Alex Verdugo's complete spiral after homering at Fenway Park is Red Sox karma
Things have been going well for the Boston Red Sox since the beginning of June — right around the time of their first series of the year against their rival NewYork Yankees.
But before the Sox took off up the American League East and wild card standings, Alex Verdugo got his moment.
He launched a homer at Fenway Park to open the three-game bout with the Red Sox at his former home ballpark. Verdugo celebrated all around the bases and relished the bomb against the club that traded him during the slow trot.
But since then, the Yankees and Verdugo have struggled mightily. And the Red Sox have gotten much closer to them in the standings because of it.

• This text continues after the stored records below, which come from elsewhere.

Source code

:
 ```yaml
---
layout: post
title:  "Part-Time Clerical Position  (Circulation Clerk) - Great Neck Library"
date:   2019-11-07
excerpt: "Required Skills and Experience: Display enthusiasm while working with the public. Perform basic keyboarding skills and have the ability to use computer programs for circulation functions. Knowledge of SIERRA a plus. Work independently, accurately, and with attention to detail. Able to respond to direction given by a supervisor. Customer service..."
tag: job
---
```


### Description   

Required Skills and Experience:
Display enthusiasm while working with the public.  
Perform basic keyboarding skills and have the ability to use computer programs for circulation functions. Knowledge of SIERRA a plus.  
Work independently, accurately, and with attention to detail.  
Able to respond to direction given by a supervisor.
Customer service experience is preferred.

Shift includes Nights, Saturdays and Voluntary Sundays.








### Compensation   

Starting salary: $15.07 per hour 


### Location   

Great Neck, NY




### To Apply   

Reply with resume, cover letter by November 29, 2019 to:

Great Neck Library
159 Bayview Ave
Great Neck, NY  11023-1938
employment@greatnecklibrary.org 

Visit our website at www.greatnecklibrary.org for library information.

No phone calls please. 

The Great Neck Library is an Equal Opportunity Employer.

Verdugo is batting .187/.242/.276 in his last 30 games. He's hit two homers, both against Boston, and fanned 25 times. Verdugo is down to a .292 on-base percentage and .670 OPS on his season. But the lack of offense isn't the worst of Verdugo's recent rough spell.
New York had a chance to sweep the Orioles on July 14. But the Yankees pulled an early-season Red Sox — their defense fell apart at the seams.
Alex Verdugo has had a rough stretch since his homer against the Red Sox at Fenway Park
New York carried a two-run lead into the bottom of the ninth inning. Clay Holmes issued a single, a fielder's choice ground out and two walks to load the bases with Orioles. Ryan Mountcastle knocked a bouncing single to Anthony Volpe, who bobbled it and couldn't make the force play at second.
Cedric Mullins followed and lifted a double to left field, but Verdugo played too shallow. He tried to backpedal to get to Mullins' ball but stumbled. As he fell, so did the Yankees, back to Earth.
They were moments from reclaiming first place from Baltimore after a weeks-long slump from both clubs. New York went into the All-Star break on the sourest of notes — quite the opposite experience to the Red Sox, who are a season-high 11 games over .500 and just three and a half back of the Yankees for second place.
New York's slump coincides nicely with Verdugo's Fenway trot. Funny how quickly things can change in baseball.